/DSC180A-DS-Methodology

Concepts in Data Science Methodology and Software Development

DSC 180A Capstone Quarter I

Contents

This repository contains information on the overall Capstone sequence and material for the lecture component of the course.

The course materials for each domain of inquiry is maintained by the domain expert. Links to materials for each domain may be found below, otherwise contact the section leader for your domain of choice.

Course Times and Locations

Lecture

Lecture is held on Mondays at two different times, in the same location:

  • Monday 9:00am - 9:50am, CENTR 222 (A00)
  • Monday 10:00am - 10:50am, CENTR 222 (B00)

Discussion

You must attend the discussion corresponding to your chosen domain of inquiry. Attendence is mandatory.

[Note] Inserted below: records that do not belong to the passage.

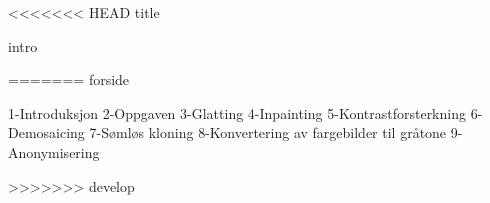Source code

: \documentclass{article}
\begin{document}
<<<<<<< HEAD
{title}


\tableofcontents

\listoffigures

\listoftables

\mainmatter
{intro}

\newpage

=======
{forside}

\tableofcontents
\listoffigures
\listoftables

\mainmatter
{1-Introduksjon}
{2-Oppgaven}
{3-Glatting}
{4-Inpainting}
{5-Kontrastforsterkning}
{6-Demosaicing}
{7-Sømløs kloning}
{8-Konvertering av fargebilder til gråtone}
{9-Anonymisering}

\newpage

>>>>>>> develop
\end{document}
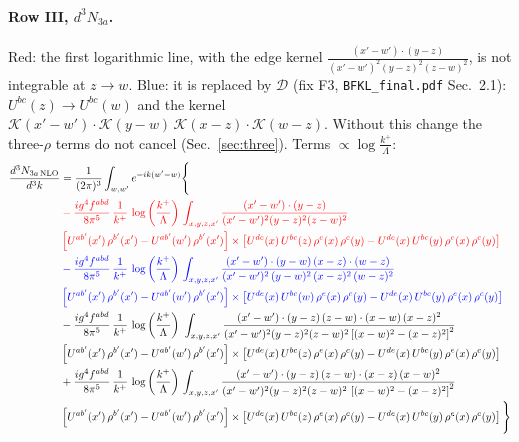 \documentclass[10pt]{article}
\numberwithin{equation}{section}
\newcommand{\new}[1]{{\color{blue}#1}}
\newcommand{\old}[1]{{\color{red}#1}}
\newcommand{\nc}{\color{blue}}
\newcommand{\rc}{\color{red}}
\begin{document}
\paragraph{Row III, $d^3N_{3a}$.}
\old{Red}: the first logarithmic line, with the edge kernel $\frac{(x'-w')\cdot(y-z)}{(x'-w')^2(y-z)^2(z-w)^2}$, is not integrable at $z\to w$. \new{Blue}: it is replaced by $\mathcal D$ (fix F3, \texttt{BFKL\_final.pdf} Sec.~2.1): $U^{bc}(z)\to U^{bc}(w)$ and the kernel $\mathcal K(x'-w')\cdot\mathcal K(y-w)\,\mathcal K(x-z)\cdot\mathcal K(w-z)$. Without this change the three-$\rho$ terms do not cancel (Sec.~\ref{sec:three}).
\noindent Terms $\propto\log\frac{k^+}{\Lambda}$:
\begin{align}
\frac{d^{3}N_{3a\,\rm NLO}}{d^{3}k} & = \frac{1}{(2\pi)^{3}}\int_{w,w'}e^{-ik(w'-w)}\Bigg\{\notag \\
& \rc  -\frac{ig^{4}f^{abd}}{8\pi^{5}}\,\frac{1}{k^{+}}\,\log{\left(\frac{k^{+}}{\Lambda}\right)}\,\int_{x,y,z,x'}
\frac{(x'-w')\cdot(y-z)}{(x'-w')^{2}(y-z)^{2}(z-w)^{2}}\notag \\ & \rc  \left[U^{ab'}(x')\,\rho^{b'}(x')-U^{ab'}(w')\, \rho^{b'}(x')\right]\times \left[U^{de}(x)\,U^{bc}(z)\, \rho^{e}(x)\,\rho^{c}(y)-U^{de}(x)\,U^{bc}(y)\,\rho^{e}(x)\,\rho^{c}(y)\right] \notag \\
& \nc  -\frac{ig^{4}f^{abd}}{8\pi^{5}}\,\frac{1}{k^{+}}\,\log{\left(\frac{k^{+}}{\Lambda}\right)}\,\int_{x,y,z,x'}\frac{(x'-w')\cdot(y-w)\,(x-z)\cdot(w-z)}{(x'-w')^{2}\,(y-w)^{2}\,(x-z)^{2}\,(w-z)^{2}}\notag \\ & \nc  \left[U^{ab'}(x')\,\rho^{b'}(x')-U^{ab'}(w')\, \rho^{b'}(x')\right]\times \left[U^{de}(x)\,U^{bc}(w)\, \rho^{e}(x)\,\rho^{c}(y)-U^{de}(x)\,U^{bc}(y)\,\rho^{e}(x)\,\rho^{c}(y)\right] \notag \\
& -\frac{ig^{4}f^{abd}}{8\pi^{5}}\,\frac{1}{k^{+}}\,\log{\left(\frac{k^{+}}{\Lambda}\right)}\,\,\int_{x,y,z,x'}
\frac{(x'-w')\cdot(y-z)\,(z-w)\cdot(x-w)\,(x-z)^{2}}{(x'-w')^{2}(y-z)^{2}(z-w)^{2}\left[(x-w)^{2}-(x-z)^{2}\right]^{2}}\notag \\ & \left[U^{ab'}(x')\,\rho^{b'}(x')-U^{ab'}(w')\, \rho^{b'}(x')\right]\times \left[U^{de}(x)\,U^{bc}(z)\, \rho^{e}(x)\,\rho^{c}(y)-U^{de}(x)\,U^{bc}(y)\,\rho^{e}(x)\,\rho^{c}(y)\right] \notag \\
& +\frac{ig^{4}f^{abd}}{8\pi^{5}}\,\frac{1}{k^{+}}\,\log{\left(\frac{k^{+}}{\Lambda}\right)}\,\int_{x,y,z,x'}
\frac{(x'-w')\cdot(y-z)\,(z-w)\cdot(x-z)\,(x-w)^{2}}{(x'-w')^{2}(y-z)^{2}(z-w)^{2}\,\left[(x-w)^{2}-(x-z)^{2}\right]^{2}}\notag \\ & \left[U^{ab'}(x')\,\rho^{b'}(x')-U^{ab'}(w')\, \rho^{b'}(x')\right]\times \left[U^{de}(x)\,U^{bc}(z)\, \rho^{e}(x)\,\rho^{c}(y)-U^{de}(x)\,U^{bc}(y)\,\rho^{e}(x)\,\rho^{c}(y)\right]\Bigg\} \label{eq:J:G1IIIN3a}
\end{align}
\end{document}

Section Time Location Title
Discussion A01 W 9am-9:50am CENTR 207 Quantitative Measurement of Artistic Style
Discussion A02 W 9am-9:50a WLH 2113 Wikipedia Edit Wars
Discussion A03 W 9am-9:50a SDSC E145 Fair Policing and Predictive Policing
Discussion B01 W 10am-10:50a CENTR 207 Clustering the Human Genome
Discussion B02 W 10am-10:50am, WLH 220 Malware and Graph Embeddings

Lab

Lab hours are for one-on-one help with both domain experts and methodological experts. Unless separately scheduled with domain experts, lab hours are held Fridays 9:00 - 10:50 in the CSE Basement (B250).

Syllabus

The syllabus for the course may be found here.

Course Schedule

Week Topic: Methodology Topic: Domain
1 Introduction Intro to domain problem
2 Anatomy of a DS project Data generating process (context)
3 Handling data Description of data
4 Version control Domain specific techniques I
5 Workflow patterns I Domain specific techniques II
6 Workflow patterns II Discussion of main result
7 Version control and data Standards for evaluation in domain
8 Environment independence Impacts and ethics
9 Advanced data handling Related questions in domain
10 Multilingual workflows Project proposals

Computing Resources

You are welcome to develop your work on your own computer, however DataHub is available for your use as well. These servers at least as large as your laptop and you can use them either as Jupyter Servers, as well as via a command-line interface. As the quarters progress, they may be provisioned for more memory intensive jobs.